O apagamento da História,
ao estilo Ministério da Verdade de “1984,” não perdoou a história dos Estados
Unidos — neste caso, abriu exceção somente para a região onde esteve presente a
escravidão. Do século XIX europeu, tudo foi jogado na lata de lixo: as
unificações alemã e italiana, as revoluções — como a de 1848 —, os dilemas
político-ideológicos, as mudanças econômicas, entre outros temas clássicos e indispensáveis
à nossa História.
Os policiais da verdade não
perdoaram também a História do Brasil. Os movimentos pré-independentistas —
como as Conjurações Mineira e Baiana — não existiram, ao menos no novo
currículo. As transformações do século XIX, a economia cafeeira, a transição
para a industrialização foram desconsideradas, assim como a relação entre as
diversas constituições e o momento histórico do país, isto só para ficar em
alguns exemplos.
Mas, afinal, o que os
alunos vão estudar? No primeiro ano, “mundos ameríndio, africanos e
afro-brasileiros.” Qual objetivo? “Analisar a pluralidade de concepções
históricas e cosmológicas de povos africanos, europeus e indígenas relacionados
a memórias, mitologias, tradições orais e a outras formas de conhecimento e de
transmissão de conhecimento.” E também: “interpretar os movimentos sociais
negros e quilombolas no Brasil contemporâneo, estabelecendo relações entre
esses movimentos e as trajetórias históricas dessas populações, do século XIX
ao século XXI.” Sem esquecer de “valorizar e promover o respeito às culturas
africanas, afro-americanas (povos negros das Américas Central e do Sul) e
afro-brasileiras, percebendo os diferentes sentidos, significados e
representações de ser africano e ser afrobrasileiro.”

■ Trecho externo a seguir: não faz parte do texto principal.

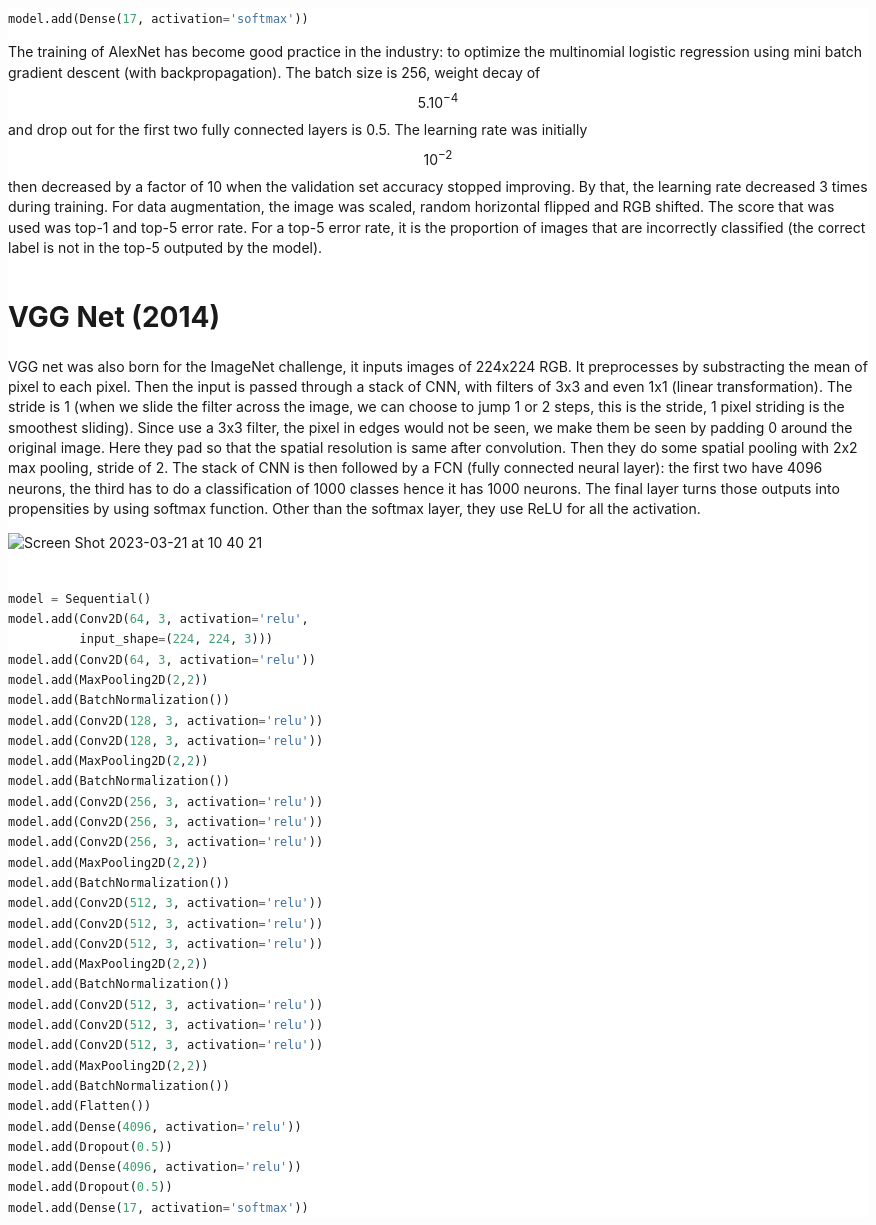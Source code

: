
 ```python
model.add(Dense(17, activation='softmax'))

```

The training of AlexNet has become good practice in the industry: to optimize the multinomial logistic regression using mini batch gradient descent (with backpropagation). The batch size is 256, weight decay of $$ 5.10^{-4} $$ and drop out for the first two fully connected layers is 0.5. The learning rate was initially $$ 10^{-2} $$ then decreased by a factor of 10 when the validation set accuracy stopped improving. By that, the learning rate decreased 3 times during training. For data augmentation, the image was scaled, random horizontal flipped and RGB shifted. The score that was used was top-1 and top-5 error rate. For a top-5 error rate, it is the proportion of images that are incorrectly classified (the correct label is not in the top-5 outputed by the model).


# VGG Net (2014)

VGG net was also born for the ImageNet challenge, it inputs images of 224x224 RGB. It preprocesses by substracting the mean of pixel to each pixel. Then the input is passed through a stack of CNN, with filters of 3x3 and even 1x1 (linear transformation). The stride is 1 (when we slide the filter across the image, we can choose to jump 1 or 2 steps, this is the stride, 1 pixel striding is the smoothest sliding). Since use a 3x3 filter, the pixel in edges would not be seen, we make them be seen by padding 0 around the original image. Here they pad so that the spatial resolution is same after convolution. Then they do some spatial pooling with 2x2 max pooling, stride of 2. The stack of CNN is then followed by a FCN (fully connected neural layer): the first two have 4096 neurons, the third has to do a classification of 1000 classes hence it has 1000 neurons. The final layer turns those outputs into propensities by using softmax function. Other than the softmax layer, they use ReLU for all the activation.


<img width="743" alt="Screen Shot 2023-03-21 at 10 40 21" src="https://user-images.githubusercontent.com/7457301/226512464-bccfe5df-a98e-4891-b4ea-f9e29cde626e.png">


```python

model = Sequential()
model.add(Conv2D(64, 3, activation='relu',
          input_shape=(224, 224, 3)))
model.add(Conv2D(64, 3, activation='relu'))
model.add(MaxPooling2D(2,2))
model.add(BatchNormalization())
model.add(Conv2D(128, 3, activation='relu'))
model.add(Conv2D(128, 3, activation='relu'))
model.add(MaxPooling2D(2,2))
model.add(BatchNormalization())
model.add(Conv2D(256, 3, activation='relu'))
model.add(Conv2D(256, 3, activation='relu'))
model.add(Conv2D(256, 3, activation='relu'))
model.add(MaxPooling2D(2,2))
model.add(BatchNormalization())
model.add(Conv2D(512, 3, activation='relu'))
model.add(Conv2D(512, 3, activation='relu'))
model.add(Conv2D(512, 3, activation='relu'))
model.add(MaxPooling2D(2,2))
model.add(BatchNormalization())
model.add(Conv2D(512, 3, activation='relu'))
model.add(Conv2D(512, 3, activation='relu'))
model.add(Conv2D(512, 3, activation='relu'))
model.add(MaxPooling2D(2,2))
model.add(BatchNormalization())
model.add(Flatten())
model.add(Dense(4096, activation='relu'))
model.add(Dropout(0.5))
model.add(Dense(4096, activation='relu'))
model.add(Dropout(0.5))
model.add(Dense(17, activation='softmax'))
```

No segundo ano — quase uma
repetição do primeiro — o estudo é sobre os “mundos americanos.” Objetivo:
“analisar a pluralidade de concepções históricas e cosmológicas das sociedades
ameríndias a memórias, mitologias, tradições e outras formas de construção e transmissão
de conhecimento, tais como as cosmogonias inca, maia, tupi e jê.” Ao
imperialismo americano, claro, é dado um destaque especial. Como contraponto,
devem ser estudadas as Revoluções Boliviana e Cubana; sim, são exemplos de
democracia. E, no caso das ditaduras, a sugestão é analisar o Chile de Pinochet
— de Cuba, nem tchum.
No terceiro ano, chegamos
aos “mundos europeus e asiáticos.” Se a Guerra Fria foi ignorada, não foi
deixado de lado o estudo da migração japonesa para o Paraguai na primeira metade
do século XX (?). O panfletarismo fica escancarado quando pretende
“problematizar as juventudes, discutindo massificação cultural, consumo e
pertencimentos em diversos espaços no Brasil e nos mundos europeus e asiáticos
nos séculos XX e XXI.” Ou quando propõe “relacionar as sociedades civis e os
movimentos sociais aos processos de participação política nos mundos europeus e
asiáticos, nos séculos XX e XXI, comparando-os com o Brasil contemporâneo.”
Quem assina o documento é o
ex-ministro da Educação Renato Janine Ribeiro, um especialista brasileiro em
Thomas Hobbes. Porém, Hobbes ou o momento em que viveu (o século XVII inglês)
são absolutamente ignorados pelos comissários-educadores. Para eles, de nada
vale conhecer Hobbes, Locke, Platão, Montesquieu, Tocqueville, Maquiavel,
Rousseau ou Sócrates. São pensadores do mundo europeu. O que importa são as
histórias ameríndias, africanas e afro-brasileiras.
O documento está recheado
de equívocos, exemplos estapafúrdios, de panfletarismo barato, de desconhecimento
da História. Os programas dos cursos universitários de História foram jogados
na lata de lixo e há um evidente descompasso com a nossa produção
historiográfica. A proposta é um culto à ignorância. Nenhuma democracia no
mundo ocidental tem um currículo como esse. Qual foi a inspiração? A Bolívia de
Morales? A Venezuela de Chávez? A Cuba de Castro? Ou Lula, aquele que dissertou
sobre a passagem de Napoleão Bonaparte pela China?